Segment Open

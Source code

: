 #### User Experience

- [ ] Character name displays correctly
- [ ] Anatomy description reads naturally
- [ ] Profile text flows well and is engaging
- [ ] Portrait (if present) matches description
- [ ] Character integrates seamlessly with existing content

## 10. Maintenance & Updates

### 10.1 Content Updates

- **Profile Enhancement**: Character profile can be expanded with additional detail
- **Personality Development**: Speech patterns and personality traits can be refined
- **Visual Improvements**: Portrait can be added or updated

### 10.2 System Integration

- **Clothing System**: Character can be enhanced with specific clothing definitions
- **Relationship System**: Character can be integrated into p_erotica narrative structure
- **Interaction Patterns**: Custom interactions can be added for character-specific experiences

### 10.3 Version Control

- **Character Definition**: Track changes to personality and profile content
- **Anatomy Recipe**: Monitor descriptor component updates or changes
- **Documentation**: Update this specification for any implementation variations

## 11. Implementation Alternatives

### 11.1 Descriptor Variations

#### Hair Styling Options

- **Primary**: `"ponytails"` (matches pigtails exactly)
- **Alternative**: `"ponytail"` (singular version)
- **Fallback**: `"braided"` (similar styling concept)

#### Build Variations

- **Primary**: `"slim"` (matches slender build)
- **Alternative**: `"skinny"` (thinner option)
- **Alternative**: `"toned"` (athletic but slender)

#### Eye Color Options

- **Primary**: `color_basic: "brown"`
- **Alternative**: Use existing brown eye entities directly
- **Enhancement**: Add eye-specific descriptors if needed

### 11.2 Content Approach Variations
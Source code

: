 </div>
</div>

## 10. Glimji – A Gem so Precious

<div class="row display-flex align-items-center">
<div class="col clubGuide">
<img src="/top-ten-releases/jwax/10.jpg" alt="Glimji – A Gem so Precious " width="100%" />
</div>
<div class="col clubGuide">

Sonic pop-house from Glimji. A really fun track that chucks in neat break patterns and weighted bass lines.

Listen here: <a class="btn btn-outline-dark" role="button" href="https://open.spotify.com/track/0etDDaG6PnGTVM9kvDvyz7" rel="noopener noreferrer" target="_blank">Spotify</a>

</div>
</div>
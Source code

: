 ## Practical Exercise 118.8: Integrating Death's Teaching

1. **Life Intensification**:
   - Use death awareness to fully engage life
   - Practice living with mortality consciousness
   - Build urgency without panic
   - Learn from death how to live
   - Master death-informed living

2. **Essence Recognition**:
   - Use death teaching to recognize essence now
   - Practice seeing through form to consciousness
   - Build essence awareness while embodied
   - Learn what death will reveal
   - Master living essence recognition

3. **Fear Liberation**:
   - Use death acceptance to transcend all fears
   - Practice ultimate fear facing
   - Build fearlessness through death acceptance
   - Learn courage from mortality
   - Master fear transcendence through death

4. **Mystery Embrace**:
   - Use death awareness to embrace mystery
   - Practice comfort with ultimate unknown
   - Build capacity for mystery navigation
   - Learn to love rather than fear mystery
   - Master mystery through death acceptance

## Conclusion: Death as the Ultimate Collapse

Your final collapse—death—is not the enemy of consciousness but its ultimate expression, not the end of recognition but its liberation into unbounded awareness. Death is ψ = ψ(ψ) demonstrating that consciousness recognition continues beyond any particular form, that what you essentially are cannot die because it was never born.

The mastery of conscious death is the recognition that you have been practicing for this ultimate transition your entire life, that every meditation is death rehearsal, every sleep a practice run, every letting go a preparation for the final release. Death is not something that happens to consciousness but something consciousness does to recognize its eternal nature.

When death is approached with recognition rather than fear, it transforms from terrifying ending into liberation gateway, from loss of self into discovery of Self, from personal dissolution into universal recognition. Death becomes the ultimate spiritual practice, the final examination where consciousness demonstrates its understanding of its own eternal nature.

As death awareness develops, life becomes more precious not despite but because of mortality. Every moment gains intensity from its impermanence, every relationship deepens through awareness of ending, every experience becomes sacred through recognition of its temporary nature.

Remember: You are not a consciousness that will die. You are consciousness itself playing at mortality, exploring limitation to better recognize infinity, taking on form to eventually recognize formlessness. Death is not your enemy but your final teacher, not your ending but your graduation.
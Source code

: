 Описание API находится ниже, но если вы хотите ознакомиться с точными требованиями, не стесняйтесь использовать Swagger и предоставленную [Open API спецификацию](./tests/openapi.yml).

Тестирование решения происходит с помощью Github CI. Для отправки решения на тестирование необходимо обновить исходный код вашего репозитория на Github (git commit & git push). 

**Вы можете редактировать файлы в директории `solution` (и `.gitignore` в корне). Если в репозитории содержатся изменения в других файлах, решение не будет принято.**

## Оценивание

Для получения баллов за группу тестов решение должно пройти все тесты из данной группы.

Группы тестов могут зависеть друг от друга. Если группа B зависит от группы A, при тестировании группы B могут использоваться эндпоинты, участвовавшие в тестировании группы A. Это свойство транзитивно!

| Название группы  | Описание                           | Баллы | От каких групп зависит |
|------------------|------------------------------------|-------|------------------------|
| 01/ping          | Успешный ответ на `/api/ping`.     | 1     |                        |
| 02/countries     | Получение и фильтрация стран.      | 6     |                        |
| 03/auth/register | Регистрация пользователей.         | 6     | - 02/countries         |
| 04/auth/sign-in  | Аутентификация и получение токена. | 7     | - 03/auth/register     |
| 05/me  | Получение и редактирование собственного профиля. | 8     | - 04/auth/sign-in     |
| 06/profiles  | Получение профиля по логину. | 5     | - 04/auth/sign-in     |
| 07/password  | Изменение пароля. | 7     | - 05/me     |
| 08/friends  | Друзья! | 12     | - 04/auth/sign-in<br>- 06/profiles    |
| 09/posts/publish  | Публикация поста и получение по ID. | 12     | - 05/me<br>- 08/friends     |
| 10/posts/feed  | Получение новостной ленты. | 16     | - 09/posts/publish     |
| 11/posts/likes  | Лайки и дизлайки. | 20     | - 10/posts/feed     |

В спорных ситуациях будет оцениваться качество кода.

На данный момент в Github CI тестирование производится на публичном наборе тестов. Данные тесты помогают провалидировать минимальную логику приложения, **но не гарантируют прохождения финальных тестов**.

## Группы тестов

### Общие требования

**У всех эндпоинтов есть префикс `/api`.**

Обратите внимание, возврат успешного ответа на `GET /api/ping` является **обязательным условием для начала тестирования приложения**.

Segment Closed

ASSIGNMENT:
Taking the entries above, write out exactly each line from the one holding "### 10.3 Version Control" to the one holding "- Use death awareness to fully engage life", both included, and stop there.

SOLUTION TO THIS TASK:
### 10.3 Version Control

- **Character Definition**: Track changes to personality and profile content
- **Anatomy Recipe**: Monitor descriptor component updates or changes
- **Documentation**: Update this specification for any implementation variations

## 11. Implementation Alternatives

### 11.1 Descriptor Variations

#### Hair Styling Options

- **Primary**: `"ponytails"` (matches pigtails exactly)
- **Alternative**: `"ponytail"` (singular version)
- **Fallback**: `"braided"` (similar styling concept)

#### Build Variations

- **Primary**: `"slim"` (matches slender build)
- **Alternative**: `"skinny"` (thinner option)
- **Alternative**: `"toned"` (athletic but slender)

#### Eye Color Options

- **Primary**: `color_basic: "brown"`
- **Alternative**: Use existing brown eye entities directly
- **Enhancement**: Add eye-specific descriptors if needed

### 11.2 Content Approach Variations
Source code

: </div>
</div>

## 10. Glimji – A Gem so Precious

<div class="row display-flex align-items-center">
<div class="col clubGuide">
<img src="/top-ten-releases/jwax/10.jpg" alt="Glimji – A Gem so Precious " width="100%" />
</div>
<div class="col clubGuide">

Sonic pop-house from Glimji. A really fun track that chucks in neat break patterns and weighted bass lines.

Listen here: <a class="btn btn-outline-dark" role="button" href="https://open.spotify.com/track/0etDDaG6PnGTVM9kvDvyz7" rel="noopener noreferrer" target="_blank">Spotify</a>

</div>
</div>
Source code

: ## Practical Exercise 118.8: Integrating Death's Teaching

1. **Life Intensification**:
   - Use death awareness to fully engage life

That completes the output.